During the pre-inquest hearing in Carlisle, which Worthington did not attend, his lawyers asked for a “risk assessment” to be carried out and for Worthington to be granted the right to give evidence from a secret location if called upon.
Clark said: “There is a possibility of real danger arising to Paul Worthington from this process. I would suggest that officers should conduct a full risk assessment in the circumstances.
“There is a level of risk and level of intimidation that Paul Worthington experiences on a daily basis.”
Worthington, from Barrow-in-Furness, has been in hiding since the high court ruling. The Crown Prosecution Service is deciding whether to charge him in relation to Poppi’s death.
David Roberts, the senior coroner for Cumbria, agreed that Worthington was at risk.

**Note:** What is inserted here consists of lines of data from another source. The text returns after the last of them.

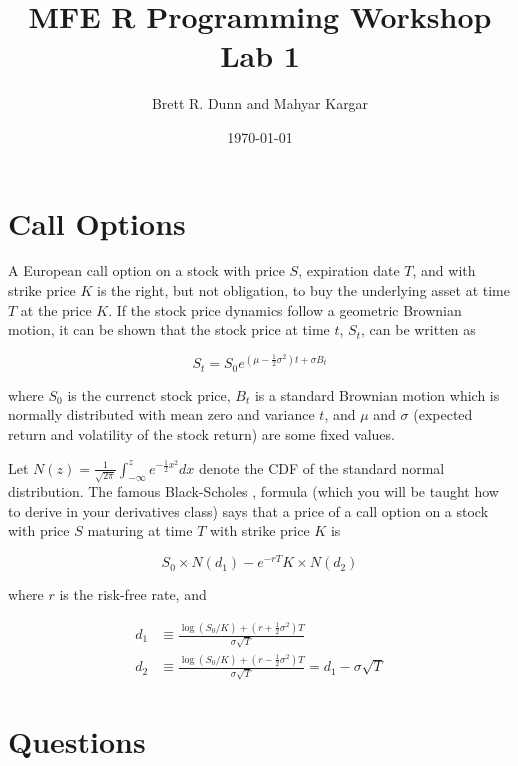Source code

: \documentclass[12pt]{article}
\title{MFE R Programming Workshop Lab 1}
\date{\today}
\author{Brett R. Dunn and Mahyar Kargar}
\begin{document}
\maketitle
\onehalfspacing
\section*{Call Options}
A European call option on a stock with price $S$, expiration date $T$, and with strike price $K$
is the right, but not obligation, to buy the underlying asset at time $T$ at the price $K$. 
If the stock price dynamics follow a geometric Brownian motion, it can be shown that the stock price at time $t$, $S_t$, can be written as

\[
S_t = S_0 e^{\left(\mu-\frac{1}{2} \sigma^2 \right) t + \sigma B_t}
\]

where $S_0$ is the currenct stock price, $B_t$ is a standard Brownian motion which is normally distributed with mean zero and variance $t$, and $\mu$ and
$\sigma$ (expected return and volatility of the stock return) are some fixed values.

Let $N(z) = \frac{1}{\sqrt{2 \pi}} \int_{-\infty}^z e^{-\frac{1}{2}
  x^2}dx$ denote the CDF of the standard normal distribution. The
famous Black-Scholes \citep{black1973pricing,merton1973theory},
formula (which you will be taught how to
derive in your derivatives class) says that a price of a call option
on a stock with price $S$ maturing at time $T$ with strike price $K$ is

\[
S_0 \times N(d_1) - e^{-rT} K \times N(d_2)
\]

where $r$ is the risk-free rate, and

\begin{align*}
  d_1 &\equiv \frac{\log(S_0 / K) + \left(r + \frac{1}{2} \sigma^2 \right)
    T}{\sigma \sqrt{T}} \\
  d_2 &\equiv \frac{\log(S_0 / K) + \left(r - \frac{1}{2} \sigma^2 \right)
    T}{\sigma \sqrt{T}} = d_1-\sigma\sqrt{T}
\end{align*}

\section*{Questions}
\end{document}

“I don’t disagree, the matter needs to be managed. It is something we need to address.”
He said he would give “careful consideration” to the venue for the full inquest, which is expected to be held in the autumn.
Roberts said he was hopeful the CPS would announce its decision soon, preferably before another pre-inquest hearing listed for 25 July.
Authorities had sought to keep details around Poppi’s death private, but legal applications by the media meant the high court judgment on the case was made public earlier this year.
The new inquest, ordered after the judgment, will look into how Poppi died and whether any government agencies could have done more to protect her.
Counsel to the inquest, Alison Hewitt, said: “The inquest must investigate and address, seek to ascertain the question of who Poppi was, but also the question of how, when and where Poppi came by her death.
“The how she came by her death has two elements which are, of course, what her medical cause of death was, and how that medical cause of death came about.”
She said the inquest would explore whether any agency knew about risks to Poppi and, if so, what steps were taken.
Although arrested after Poppi’s death, Worthington was never charged. Failures in the first police investigation meant crucial forensic evidence was not secured. It included the girl’s nappy and her bedding. A second police inquiry in 2014 sent a file of evidence to the CPS, which found there was insufficient evidence to charge Worthington.
As pressure grew on the authorities after the publication of Justice Peter Jackson’s ruling, the Independent Police Complaints Commission said one of three Cumbria police officers it investigated could be sacked if found guilty of gross incompetence. A second officer has been given management advice but a third retired and did not face disciplinary proceedings.
The CPS, which had previously refused to review its files on the case, announced shortly afterwards that it would re-examine the evidence.
Several reports into the death, including the IPCC inquiry, are being kept secret until the conclusion of the second inquest.
Poppi died eight hours after her mother had put her to bed in a healthy condition at their home in Barrow-in-Furness.
In his ruling, Jackson concluded: “A healthy child with no medical condition or illness was put to bed by her mother one evening and brought downstairs eight hours later by her father in a lifeless state and with troubling injuries. Careful assessment of the meticulous pathological and paediatric evidence has clearly established that the injuries were the result of trauma from outside the body.”
Richard Rhodes, the police and crime commissioner for Cumbria, called in Her Majesty’s Inspectorate of Constabulary to investigate Cumbria police after the judge’s ruling.
The detectives involved in the first investigation dismissed a report by the Home Office pathologist Dr Alison Armour, who concluded Poppi was the victim of a sexual assault by a man, believing instead that the pathologist may have jumped to conclusions. As a result, there was no proper investigation for nine months, neither forensic evidence nor the house were secured, no senior officer visited the home and Worthington’s computer was not analysed.
Previous inquiries into the death have either been cursory or heard in secret. An earlier fact-finding judgment into the death from March 2014, also by Jackson, had been kept private so as not to prejudice any criminal proceedings. An inquest in October 2014 took only seven minutes to declare Poppi’s death “unexplained”.
The new inquest, expected to last a week, will be held in public and Roberts said it would be clear and transparent.